In my research, the focus always remains on the material aspect of the medieval book. As a physical object, it can be traded, borrowed, stolen, given away, packed in a box, dismantled, rebound, quickly stashed, mis-marked, or simply dropped and lost. Many of these manuscripts have been missing for years. Others didn’t even know they were lost. An initial instinct as a researcher is to ask when, why or even how the manuscript was moved. Yet, sometimes the most amazing stories revolve around how they are found.
In 1790, a workman demolishing a part of a wall at a location near Reading Abbey in England, discovered a 12th century cartulary containing a book list and inventory of the abbey. Whether it was hidden or forgotten, remains a mystery.
Completely submerged in a bog outside of Faddan More in Ireland, a manuscript was discovered by a bulldozer driver while he was digging peat. Identified as an early Irish Christian Psalter from the 8th century, dubbed the “Irish Dead Sea Scrolls,” it was eventually revealed to contain fragments of Egyptian papyrus in the binding.
Stored in a desk drawer of the library at Brock University Library near Niagara Falls, a 13th century English charter was uncovered during a cleaning incentive. The “Clopton Charter” as it is now known, had been misplaced for 30 years. After its recovery, the manuscript has undergone technological scrutiny to verify the dating.

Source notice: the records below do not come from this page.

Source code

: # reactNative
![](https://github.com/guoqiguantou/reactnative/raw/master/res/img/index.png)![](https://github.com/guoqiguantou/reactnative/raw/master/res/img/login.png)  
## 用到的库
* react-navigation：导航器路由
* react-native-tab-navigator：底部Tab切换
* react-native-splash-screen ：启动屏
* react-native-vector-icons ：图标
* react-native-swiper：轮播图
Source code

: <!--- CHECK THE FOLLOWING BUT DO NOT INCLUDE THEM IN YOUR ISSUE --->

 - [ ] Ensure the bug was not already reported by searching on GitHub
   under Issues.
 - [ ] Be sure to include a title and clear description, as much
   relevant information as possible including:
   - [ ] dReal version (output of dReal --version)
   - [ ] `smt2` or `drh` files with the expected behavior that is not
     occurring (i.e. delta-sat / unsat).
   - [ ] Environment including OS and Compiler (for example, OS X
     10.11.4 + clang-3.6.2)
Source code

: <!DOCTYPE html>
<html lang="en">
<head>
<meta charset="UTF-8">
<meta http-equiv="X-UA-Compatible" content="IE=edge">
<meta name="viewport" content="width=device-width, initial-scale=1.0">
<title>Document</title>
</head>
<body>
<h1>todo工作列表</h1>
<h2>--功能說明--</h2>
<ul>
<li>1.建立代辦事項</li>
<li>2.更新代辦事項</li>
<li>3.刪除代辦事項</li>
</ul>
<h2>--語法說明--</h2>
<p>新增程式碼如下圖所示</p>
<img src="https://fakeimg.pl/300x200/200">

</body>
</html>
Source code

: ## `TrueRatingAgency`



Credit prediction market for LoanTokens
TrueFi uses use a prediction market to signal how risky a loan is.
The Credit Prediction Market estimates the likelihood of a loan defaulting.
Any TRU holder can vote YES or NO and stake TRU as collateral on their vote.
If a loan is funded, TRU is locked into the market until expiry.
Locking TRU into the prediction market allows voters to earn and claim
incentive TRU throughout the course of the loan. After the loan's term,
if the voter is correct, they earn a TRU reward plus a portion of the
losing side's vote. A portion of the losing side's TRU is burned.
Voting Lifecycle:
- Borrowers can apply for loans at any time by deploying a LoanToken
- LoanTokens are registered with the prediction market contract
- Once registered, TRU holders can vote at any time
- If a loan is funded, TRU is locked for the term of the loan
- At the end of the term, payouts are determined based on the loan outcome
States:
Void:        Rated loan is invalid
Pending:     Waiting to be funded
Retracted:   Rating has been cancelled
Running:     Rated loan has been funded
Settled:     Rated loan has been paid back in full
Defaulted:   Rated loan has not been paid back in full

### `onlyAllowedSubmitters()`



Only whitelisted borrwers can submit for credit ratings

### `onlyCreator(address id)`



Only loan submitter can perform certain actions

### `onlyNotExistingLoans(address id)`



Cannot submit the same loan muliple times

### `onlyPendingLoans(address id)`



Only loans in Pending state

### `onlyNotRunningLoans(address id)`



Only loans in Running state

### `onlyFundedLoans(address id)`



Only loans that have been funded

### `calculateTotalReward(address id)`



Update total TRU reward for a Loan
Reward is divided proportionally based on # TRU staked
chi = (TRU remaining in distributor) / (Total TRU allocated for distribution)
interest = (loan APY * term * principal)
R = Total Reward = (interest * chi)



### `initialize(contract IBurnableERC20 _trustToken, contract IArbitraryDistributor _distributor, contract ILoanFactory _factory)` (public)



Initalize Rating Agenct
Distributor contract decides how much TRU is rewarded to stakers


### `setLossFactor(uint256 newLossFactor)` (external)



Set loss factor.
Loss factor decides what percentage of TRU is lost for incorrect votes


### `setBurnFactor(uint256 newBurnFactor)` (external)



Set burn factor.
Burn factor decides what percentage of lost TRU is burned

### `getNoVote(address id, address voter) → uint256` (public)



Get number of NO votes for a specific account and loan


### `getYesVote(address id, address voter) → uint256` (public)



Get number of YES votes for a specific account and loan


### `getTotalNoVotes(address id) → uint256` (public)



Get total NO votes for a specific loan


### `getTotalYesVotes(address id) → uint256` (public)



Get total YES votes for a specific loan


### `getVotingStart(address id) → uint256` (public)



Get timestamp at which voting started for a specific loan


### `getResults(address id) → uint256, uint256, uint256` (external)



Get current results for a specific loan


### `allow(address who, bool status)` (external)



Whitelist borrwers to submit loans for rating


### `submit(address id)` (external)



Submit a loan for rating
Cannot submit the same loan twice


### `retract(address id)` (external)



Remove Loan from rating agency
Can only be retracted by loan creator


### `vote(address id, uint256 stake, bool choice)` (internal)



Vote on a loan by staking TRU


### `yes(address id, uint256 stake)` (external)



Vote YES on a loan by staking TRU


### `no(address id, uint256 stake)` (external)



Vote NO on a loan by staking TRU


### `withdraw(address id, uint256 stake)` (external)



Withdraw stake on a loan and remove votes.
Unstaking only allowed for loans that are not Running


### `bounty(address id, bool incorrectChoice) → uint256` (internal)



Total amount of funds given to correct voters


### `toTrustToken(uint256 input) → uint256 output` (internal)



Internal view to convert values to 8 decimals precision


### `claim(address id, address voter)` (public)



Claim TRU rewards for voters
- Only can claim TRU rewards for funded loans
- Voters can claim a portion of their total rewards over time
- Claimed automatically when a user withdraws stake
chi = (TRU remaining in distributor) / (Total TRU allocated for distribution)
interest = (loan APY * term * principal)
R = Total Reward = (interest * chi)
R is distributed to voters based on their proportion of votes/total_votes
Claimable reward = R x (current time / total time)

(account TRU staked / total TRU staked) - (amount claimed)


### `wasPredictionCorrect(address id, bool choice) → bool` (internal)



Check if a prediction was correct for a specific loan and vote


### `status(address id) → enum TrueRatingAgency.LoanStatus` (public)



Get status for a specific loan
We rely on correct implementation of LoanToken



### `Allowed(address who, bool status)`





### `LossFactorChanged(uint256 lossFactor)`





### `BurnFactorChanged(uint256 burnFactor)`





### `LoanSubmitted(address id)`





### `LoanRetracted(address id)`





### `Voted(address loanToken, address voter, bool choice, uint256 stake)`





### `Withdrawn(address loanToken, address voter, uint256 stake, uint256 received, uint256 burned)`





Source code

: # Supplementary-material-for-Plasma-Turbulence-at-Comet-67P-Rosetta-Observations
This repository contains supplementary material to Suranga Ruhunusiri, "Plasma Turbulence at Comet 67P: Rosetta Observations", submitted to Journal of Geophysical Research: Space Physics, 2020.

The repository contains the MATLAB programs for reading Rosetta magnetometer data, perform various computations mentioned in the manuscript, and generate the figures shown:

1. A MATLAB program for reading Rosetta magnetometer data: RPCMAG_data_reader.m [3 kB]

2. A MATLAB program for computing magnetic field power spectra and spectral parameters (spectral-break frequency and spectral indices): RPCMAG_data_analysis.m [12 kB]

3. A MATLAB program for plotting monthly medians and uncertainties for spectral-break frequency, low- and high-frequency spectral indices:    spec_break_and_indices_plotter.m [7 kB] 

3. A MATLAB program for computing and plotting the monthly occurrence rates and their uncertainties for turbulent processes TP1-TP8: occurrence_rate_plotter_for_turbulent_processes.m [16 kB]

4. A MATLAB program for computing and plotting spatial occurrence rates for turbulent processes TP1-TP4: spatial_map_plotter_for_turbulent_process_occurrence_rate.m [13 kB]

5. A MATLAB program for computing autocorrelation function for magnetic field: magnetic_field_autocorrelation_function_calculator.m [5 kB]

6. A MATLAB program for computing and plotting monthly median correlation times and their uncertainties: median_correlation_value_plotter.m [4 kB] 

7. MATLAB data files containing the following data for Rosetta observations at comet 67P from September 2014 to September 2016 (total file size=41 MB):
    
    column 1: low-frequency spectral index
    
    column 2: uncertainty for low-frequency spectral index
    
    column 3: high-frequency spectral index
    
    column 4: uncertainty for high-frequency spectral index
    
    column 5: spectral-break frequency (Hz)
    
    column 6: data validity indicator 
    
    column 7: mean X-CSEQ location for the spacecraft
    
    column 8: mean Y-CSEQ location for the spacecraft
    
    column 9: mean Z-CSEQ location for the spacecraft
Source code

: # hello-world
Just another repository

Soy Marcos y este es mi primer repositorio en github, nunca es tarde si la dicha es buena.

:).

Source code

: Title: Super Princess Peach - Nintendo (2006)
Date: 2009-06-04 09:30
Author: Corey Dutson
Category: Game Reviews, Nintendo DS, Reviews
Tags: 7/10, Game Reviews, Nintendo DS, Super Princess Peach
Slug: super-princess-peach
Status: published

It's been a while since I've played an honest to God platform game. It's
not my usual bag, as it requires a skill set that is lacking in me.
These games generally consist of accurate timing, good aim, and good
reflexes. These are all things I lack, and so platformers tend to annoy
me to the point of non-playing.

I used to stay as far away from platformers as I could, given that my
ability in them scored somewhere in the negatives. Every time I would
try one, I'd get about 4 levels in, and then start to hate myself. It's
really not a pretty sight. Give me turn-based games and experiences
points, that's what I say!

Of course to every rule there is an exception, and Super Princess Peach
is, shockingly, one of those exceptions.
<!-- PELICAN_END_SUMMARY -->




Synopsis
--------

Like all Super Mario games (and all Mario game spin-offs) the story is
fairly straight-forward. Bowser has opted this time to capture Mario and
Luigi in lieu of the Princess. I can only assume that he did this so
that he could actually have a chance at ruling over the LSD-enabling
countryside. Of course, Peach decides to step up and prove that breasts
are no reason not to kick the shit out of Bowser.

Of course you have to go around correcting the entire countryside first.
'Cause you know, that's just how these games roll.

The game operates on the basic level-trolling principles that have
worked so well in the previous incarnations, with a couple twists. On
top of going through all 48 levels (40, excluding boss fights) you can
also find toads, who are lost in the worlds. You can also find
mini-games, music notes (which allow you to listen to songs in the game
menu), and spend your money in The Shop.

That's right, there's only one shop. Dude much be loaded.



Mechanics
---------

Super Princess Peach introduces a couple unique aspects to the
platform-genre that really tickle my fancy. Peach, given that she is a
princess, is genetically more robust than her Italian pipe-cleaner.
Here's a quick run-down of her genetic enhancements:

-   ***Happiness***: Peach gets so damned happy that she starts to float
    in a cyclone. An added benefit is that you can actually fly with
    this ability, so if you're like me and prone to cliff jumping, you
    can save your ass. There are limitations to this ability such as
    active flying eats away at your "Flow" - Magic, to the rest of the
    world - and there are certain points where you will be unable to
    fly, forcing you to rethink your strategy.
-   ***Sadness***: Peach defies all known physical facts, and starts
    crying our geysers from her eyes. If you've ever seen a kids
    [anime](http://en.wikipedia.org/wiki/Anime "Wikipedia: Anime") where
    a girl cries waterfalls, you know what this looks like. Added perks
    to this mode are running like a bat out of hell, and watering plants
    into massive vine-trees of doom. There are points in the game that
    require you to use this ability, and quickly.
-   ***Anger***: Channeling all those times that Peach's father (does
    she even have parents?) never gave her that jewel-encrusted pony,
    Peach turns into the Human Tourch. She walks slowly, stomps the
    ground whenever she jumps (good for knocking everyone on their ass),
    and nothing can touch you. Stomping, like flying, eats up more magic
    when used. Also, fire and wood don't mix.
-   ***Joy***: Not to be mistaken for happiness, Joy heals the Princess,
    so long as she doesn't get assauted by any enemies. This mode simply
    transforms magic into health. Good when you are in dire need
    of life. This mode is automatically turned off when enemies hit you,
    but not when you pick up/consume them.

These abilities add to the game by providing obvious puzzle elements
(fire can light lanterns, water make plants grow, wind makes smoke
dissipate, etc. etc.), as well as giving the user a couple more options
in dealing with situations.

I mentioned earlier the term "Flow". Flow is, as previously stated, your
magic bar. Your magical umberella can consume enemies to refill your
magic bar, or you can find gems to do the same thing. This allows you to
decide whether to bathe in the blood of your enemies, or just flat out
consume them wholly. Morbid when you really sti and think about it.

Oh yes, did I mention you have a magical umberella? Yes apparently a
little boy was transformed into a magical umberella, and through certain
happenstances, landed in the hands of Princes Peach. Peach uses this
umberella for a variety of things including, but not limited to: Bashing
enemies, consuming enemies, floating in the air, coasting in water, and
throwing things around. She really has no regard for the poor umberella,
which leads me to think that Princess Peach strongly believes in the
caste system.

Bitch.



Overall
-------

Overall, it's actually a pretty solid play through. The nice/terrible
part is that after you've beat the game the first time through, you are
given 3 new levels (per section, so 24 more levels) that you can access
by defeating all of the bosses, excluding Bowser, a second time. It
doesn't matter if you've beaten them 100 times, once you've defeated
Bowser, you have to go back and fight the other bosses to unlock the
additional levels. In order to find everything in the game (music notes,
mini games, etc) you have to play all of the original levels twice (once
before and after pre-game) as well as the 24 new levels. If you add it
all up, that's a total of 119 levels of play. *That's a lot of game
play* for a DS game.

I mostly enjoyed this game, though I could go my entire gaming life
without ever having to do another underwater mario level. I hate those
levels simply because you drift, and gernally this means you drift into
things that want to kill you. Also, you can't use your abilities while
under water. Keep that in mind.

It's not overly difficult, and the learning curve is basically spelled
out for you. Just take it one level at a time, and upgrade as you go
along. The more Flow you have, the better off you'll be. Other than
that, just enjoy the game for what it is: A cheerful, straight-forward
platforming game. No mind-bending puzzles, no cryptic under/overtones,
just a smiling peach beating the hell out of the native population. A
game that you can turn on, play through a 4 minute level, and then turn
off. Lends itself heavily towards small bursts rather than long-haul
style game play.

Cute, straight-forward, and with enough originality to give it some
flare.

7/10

50 years after its reported theft, a 16th century Dominican Processional was discovered in a storage box, shoved between various children’s magazines. The rediscovery of a previously thought stolen manuscript from Connecticut College in the United States, originally belonging to a female Dominican convent near Rouen, France, has renewed the search for the other three stolen manuscripts.
In the early 1980’s, a broken window in Tyler, Texas, United States led to the discovery of a 15th century Italian manuscript. Tucked away in an old trunk, sealed in a basement crawlspace of the old library, a 250 page parchment manuscript of Nicholaus de Tedeschi’s’ Lectura, or “Commentary on the Decretals of Gregory IX” was uncovered.
Finally, there are those discoveries that seem to be in plain sight. A twelfth century musical manuscript was discovered in the archives of Hadwick, England. Although it remained safely in the collection, it was uncataloged and therefore virtually missing to any research.
It is also well documented that many medieval manuscript fragments are found within other books. Used as reinforcements in bindings, Carolingian medieval manuscript fragments have been found as far away as New Zealand. More recently, Dr. Erik Kwakkel and a team of masters students discovered numerous medieval fragments within the bindings of books at Rolduc Abbey.
All of these manuscripts, whether fragments or whole texts, reveal the mysterious ways medieval manuscripts move and the amazing places they have been found. Discoveries can be both major and minor in scope; no one can decide how they will affect future research. Whether recovered from a bog or from a desk drawer, the medieval manuscript essentially remains a material object with the option of travel, and oh! the places it will go!